Shark attacks make the news. Editors and reporters know there’s something fascinating and horrific about toothed death emerging from tranquil waters in a vacation spot to ruin somebody’s week. If a shark did attack somebody in Chicago, you would expect to see it in the Chicago newspapers. You would expect anniversary stories, stories pegged to “Shark Week”, and “where are they now?” stories about Lawson and Adler. We have access to searchable archives for major Chicago newspapers and we found that none carried a shark attack story. This, more than any other piece of evidence, really makes the case that the bull shark story is an urban legend

And one further point. Often, urban legends have their grounding in some true but prosaic story. Over time the details are exaggerated and enhanced into an enduring fiction. But there appears to be absolutely nothing CLOSE to the 1955 shark attack in any records. Until 1975. There are references to Lawson in the Tribune’s “Action Line” column, and the earliest one: October 1975, and it references a magazine called Killer Sharks: The Jaws of Death, also published in 1975, the same year as Felix Dennis’ Man-Eating Sharks. All three verifiable references of George Lawson occur in 1975, the year of Jaws, and a year characterized by intense shark interest world wide. This cluster of references suggests a likely scenario: Somebody, possibly one of Felix Dennis’ authors, possibly the Jaws of Death publishers, possibly the publishers of another mysterious book or magazine designed to capitalize on the Jaws phenomenon; somebody just made the whole thing up to sell magazines and make a quick buck. If that fabricator would only come forward, it would save our questioners, and the city of Chicago, a great deal of frustration.

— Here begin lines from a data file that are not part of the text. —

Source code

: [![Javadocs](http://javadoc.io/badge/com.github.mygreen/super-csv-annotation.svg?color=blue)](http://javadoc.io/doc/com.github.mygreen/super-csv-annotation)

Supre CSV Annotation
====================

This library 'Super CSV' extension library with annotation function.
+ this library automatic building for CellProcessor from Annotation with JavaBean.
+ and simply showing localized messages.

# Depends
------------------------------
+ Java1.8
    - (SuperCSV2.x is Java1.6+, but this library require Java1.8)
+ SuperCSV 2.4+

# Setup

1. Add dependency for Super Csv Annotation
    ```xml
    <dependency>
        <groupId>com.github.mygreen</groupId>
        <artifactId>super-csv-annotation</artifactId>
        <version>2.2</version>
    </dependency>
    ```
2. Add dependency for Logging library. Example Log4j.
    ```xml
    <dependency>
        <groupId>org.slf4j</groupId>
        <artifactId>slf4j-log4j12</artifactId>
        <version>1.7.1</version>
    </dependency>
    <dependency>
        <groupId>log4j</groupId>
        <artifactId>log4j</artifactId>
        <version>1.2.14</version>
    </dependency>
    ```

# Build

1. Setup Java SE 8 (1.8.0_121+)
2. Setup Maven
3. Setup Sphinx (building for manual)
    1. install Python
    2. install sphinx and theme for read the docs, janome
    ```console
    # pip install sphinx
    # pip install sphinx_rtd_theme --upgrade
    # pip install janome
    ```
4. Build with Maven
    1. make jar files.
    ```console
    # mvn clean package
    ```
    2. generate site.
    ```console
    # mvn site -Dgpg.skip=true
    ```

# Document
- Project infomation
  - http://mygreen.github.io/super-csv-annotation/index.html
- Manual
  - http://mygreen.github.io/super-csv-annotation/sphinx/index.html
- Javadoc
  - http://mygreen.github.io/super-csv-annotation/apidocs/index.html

Producer Jesse Dukes, left, and questioner Hilary Winiarz.
Our questioners

Adam Kovac asked his version of the question back in 2012, in the early days of the Curious City project. He was surprised and pleased when he heard we were finally tackling his question, three years (and several swimming seasons) later. We were unable to talk to him due to scheduling difficulties. Hilary Winiarz’s day job is as a writer in corporate communication and a mother of a ten year old boy, Matty, who also likes sharks. In what spare time she can scrape up, she writes fiction. Perhaps, it’s the romance novelist in her that makes her say she wants the shark story to be true: “I would, actually. I mean he lived, so it’s not terribly tragic.” Still unsatisfied, she mentioned the possibility of going through hospital records to find a patient named George Lawson in 1955.  When we suggested that may prove a wild goose chase, she wasn’t sure: “The jury is still out on the goose chasey-ness of this of this, but it’s enough potential for a goose chase to say I might be spinning my wheels.”

Jesse Dukes is Curious City’s audio producer, and he knows a thing or two about sharks. Thanks to Emily Charnock for sharkival assistance.